Listed records:
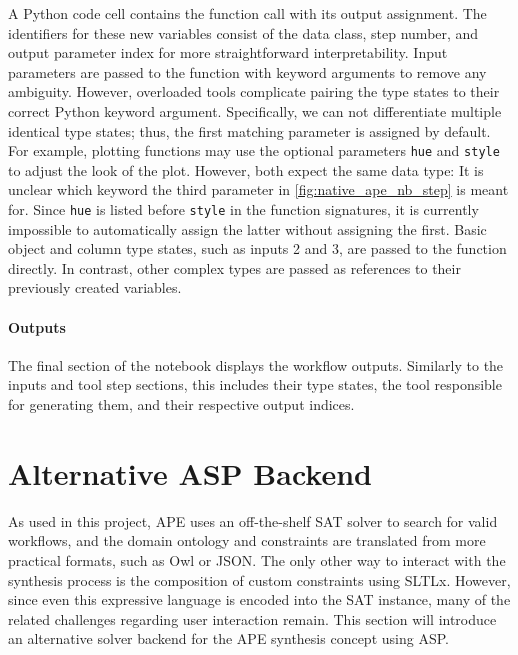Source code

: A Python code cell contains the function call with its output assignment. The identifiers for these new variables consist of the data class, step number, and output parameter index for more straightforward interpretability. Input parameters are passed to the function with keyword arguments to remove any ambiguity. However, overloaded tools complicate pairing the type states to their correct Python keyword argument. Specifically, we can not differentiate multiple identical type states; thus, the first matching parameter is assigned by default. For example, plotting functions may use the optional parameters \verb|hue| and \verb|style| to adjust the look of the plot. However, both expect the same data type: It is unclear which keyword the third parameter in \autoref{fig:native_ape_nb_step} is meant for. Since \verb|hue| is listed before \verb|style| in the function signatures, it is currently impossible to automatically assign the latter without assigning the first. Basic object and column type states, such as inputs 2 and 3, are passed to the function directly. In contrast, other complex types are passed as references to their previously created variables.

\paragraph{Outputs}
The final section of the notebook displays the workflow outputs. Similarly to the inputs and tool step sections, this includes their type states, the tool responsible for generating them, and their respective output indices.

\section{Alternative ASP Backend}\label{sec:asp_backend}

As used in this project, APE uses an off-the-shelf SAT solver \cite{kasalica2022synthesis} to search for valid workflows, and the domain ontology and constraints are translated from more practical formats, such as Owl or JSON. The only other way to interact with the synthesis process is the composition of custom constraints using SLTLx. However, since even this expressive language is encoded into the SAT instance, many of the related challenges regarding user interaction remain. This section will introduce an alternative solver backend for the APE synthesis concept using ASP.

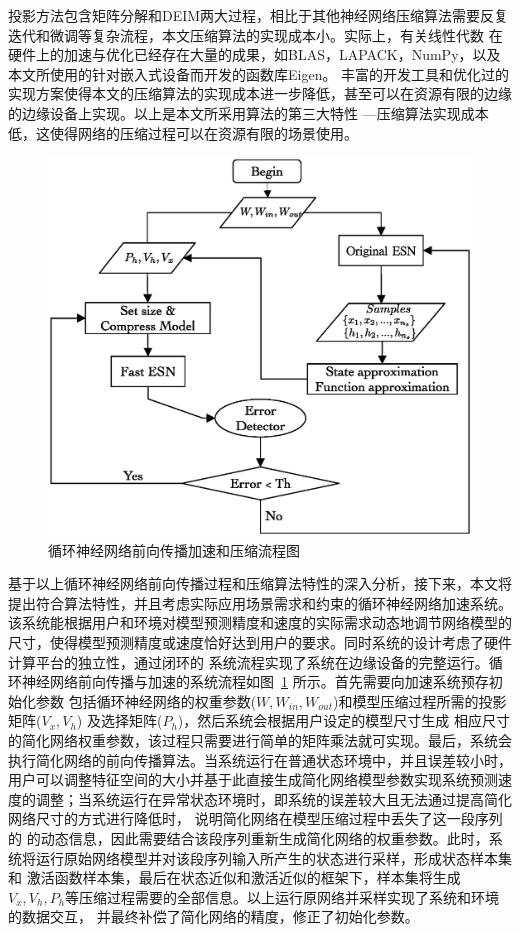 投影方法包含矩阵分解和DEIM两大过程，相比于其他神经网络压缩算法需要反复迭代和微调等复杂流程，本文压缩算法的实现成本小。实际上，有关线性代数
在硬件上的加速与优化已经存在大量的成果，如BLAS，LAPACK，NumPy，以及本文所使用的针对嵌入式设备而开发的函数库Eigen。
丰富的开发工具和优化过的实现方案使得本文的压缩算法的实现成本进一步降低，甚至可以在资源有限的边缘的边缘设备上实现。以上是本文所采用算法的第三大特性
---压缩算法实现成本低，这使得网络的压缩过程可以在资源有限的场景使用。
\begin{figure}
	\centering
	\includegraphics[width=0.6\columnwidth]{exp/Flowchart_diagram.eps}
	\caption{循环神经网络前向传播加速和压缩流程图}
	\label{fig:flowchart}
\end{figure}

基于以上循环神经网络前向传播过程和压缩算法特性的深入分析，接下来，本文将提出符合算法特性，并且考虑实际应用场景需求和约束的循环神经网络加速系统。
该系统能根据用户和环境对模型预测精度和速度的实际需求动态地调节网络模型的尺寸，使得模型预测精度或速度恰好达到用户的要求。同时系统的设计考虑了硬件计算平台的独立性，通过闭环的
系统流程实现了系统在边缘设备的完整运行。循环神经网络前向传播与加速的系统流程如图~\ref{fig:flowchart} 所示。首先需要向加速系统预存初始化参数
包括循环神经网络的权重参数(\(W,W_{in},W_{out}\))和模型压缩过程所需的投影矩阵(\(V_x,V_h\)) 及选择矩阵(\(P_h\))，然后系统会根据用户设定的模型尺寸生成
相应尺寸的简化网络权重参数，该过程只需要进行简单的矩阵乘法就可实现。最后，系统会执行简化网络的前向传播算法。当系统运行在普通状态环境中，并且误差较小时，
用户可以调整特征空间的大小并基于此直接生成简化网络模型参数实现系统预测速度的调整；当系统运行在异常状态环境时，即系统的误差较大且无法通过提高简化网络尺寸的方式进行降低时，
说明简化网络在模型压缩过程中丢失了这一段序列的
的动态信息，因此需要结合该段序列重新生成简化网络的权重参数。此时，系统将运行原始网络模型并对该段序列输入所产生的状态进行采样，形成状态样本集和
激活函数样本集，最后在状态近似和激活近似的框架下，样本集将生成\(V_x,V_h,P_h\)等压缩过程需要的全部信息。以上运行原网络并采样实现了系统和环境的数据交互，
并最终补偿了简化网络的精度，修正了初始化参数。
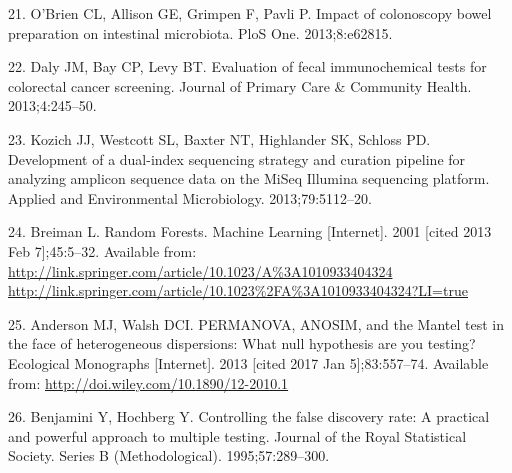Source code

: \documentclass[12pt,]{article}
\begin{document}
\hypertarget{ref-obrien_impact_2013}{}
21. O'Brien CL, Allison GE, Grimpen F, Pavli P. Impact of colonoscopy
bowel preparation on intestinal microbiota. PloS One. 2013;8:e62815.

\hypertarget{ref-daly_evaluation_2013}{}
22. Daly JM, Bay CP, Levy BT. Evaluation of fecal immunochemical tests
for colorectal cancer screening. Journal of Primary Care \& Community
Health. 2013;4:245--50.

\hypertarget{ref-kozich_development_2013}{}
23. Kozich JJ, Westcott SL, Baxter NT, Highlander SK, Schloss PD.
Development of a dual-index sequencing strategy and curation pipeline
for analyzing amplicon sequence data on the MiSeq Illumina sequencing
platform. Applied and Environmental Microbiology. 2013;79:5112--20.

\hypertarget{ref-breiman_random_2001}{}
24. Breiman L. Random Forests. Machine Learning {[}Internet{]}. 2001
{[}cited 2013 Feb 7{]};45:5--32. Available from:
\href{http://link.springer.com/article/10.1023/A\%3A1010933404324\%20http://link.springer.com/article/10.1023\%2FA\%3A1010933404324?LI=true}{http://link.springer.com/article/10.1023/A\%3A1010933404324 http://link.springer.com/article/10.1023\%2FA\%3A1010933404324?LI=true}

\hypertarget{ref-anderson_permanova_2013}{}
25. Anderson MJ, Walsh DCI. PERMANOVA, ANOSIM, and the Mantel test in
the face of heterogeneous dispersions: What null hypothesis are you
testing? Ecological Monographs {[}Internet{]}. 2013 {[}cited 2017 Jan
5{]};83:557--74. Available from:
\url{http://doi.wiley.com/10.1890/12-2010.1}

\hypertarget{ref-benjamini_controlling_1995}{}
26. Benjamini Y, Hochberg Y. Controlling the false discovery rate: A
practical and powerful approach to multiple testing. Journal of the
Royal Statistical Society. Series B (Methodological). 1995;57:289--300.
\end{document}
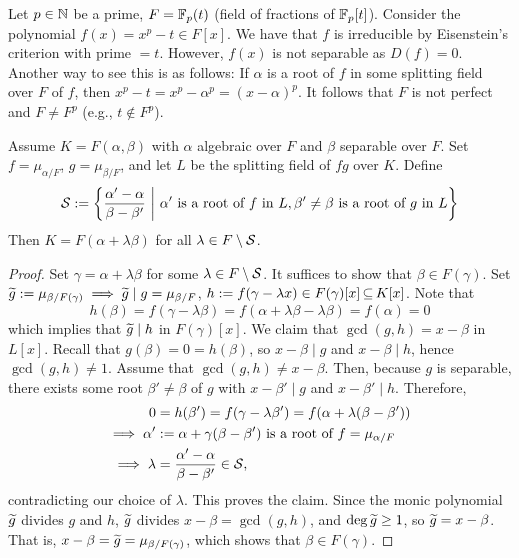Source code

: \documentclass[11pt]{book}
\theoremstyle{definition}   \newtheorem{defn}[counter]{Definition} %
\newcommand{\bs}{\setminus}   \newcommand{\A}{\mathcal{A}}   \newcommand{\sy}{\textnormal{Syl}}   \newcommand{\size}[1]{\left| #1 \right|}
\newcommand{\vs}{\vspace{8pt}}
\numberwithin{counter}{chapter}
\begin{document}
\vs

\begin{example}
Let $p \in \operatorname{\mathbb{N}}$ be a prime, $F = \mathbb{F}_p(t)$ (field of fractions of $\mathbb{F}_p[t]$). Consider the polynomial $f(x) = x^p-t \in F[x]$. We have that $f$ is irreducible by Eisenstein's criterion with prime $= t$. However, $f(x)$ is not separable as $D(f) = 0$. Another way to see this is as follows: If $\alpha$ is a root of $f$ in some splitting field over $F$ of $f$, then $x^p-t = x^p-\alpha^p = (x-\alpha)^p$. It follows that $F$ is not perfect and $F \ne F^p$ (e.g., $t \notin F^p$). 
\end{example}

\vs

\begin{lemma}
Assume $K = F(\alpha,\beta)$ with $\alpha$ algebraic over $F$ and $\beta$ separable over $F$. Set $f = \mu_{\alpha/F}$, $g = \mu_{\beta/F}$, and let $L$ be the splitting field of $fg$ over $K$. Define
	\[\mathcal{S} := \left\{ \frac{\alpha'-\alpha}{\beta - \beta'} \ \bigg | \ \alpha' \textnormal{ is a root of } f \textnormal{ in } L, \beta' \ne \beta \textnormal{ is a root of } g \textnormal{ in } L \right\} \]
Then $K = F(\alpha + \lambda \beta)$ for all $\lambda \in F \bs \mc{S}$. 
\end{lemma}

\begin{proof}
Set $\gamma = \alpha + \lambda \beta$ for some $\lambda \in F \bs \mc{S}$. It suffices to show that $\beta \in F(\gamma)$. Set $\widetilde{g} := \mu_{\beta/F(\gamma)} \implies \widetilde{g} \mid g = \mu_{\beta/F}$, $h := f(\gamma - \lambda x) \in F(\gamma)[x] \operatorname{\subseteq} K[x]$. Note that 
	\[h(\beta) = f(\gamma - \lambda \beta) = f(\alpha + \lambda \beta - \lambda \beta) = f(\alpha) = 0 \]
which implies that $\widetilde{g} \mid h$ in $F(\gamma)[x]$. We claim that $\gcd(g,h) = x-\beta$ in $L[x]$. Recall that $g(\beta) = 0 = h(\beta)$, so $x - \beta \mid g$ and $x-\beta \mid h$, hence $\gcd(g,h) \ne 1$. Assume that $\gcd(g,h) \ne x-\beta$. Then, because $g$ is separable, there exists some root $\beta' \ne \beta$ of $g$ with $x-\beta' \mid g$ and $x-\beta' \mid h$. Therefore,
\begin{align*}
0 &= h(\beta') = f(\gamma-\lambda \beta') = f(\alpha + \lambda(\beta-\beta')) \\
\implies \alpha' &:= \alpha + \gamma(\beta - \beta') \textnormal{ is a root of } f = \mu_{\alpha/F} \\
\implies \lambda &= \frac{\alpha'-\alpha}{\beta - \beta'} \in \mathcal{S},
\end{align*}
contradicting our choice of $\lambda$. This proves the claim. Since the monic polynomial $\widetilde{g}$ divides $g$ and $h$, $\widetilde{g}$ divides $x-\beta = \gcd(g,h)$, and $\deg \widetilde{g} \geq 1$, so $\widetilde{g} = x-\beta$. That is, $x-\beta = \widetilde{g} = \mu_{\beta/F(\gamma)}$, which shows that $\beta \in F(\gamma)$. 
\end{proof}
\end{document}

What is required:
From the records above, copy each line in which the string "data" occurs.

Response box:
: A Python code cell contains the function call with its output assignment. The identifiers for these new variables consist of the data class, step number, and output parameter index for more straightforward interpretability. Input parameters are passed to the function with keyword arguments to remove any ambiguity. However, overloaded tools complicate pairing the type states to their correct Python keyword argument. Specifically, we can not differentiate multiple identical type states; thus, the first matching parameter is assigned by default. For example, plotting functions may use the optional parameters \verb|hue| and \verb|style| to adjust the look of the plot. However, both expect the same data type: It is unclear which keyword the third parameter in \autoref{fig:native_ape_nb_step} is meant for. Since \verb|hue| is listed before \verb|style| in the function signatures, it is currently impossible to automatically assign the latter without assigning the first. Basic object and column type states, such as inputs 2 and 3, are passed to the function directly. In contrast, other complex types are passed as references to their previously created variables.
for analyzing amplicon sequence data on the MiSeq Illumina sequencing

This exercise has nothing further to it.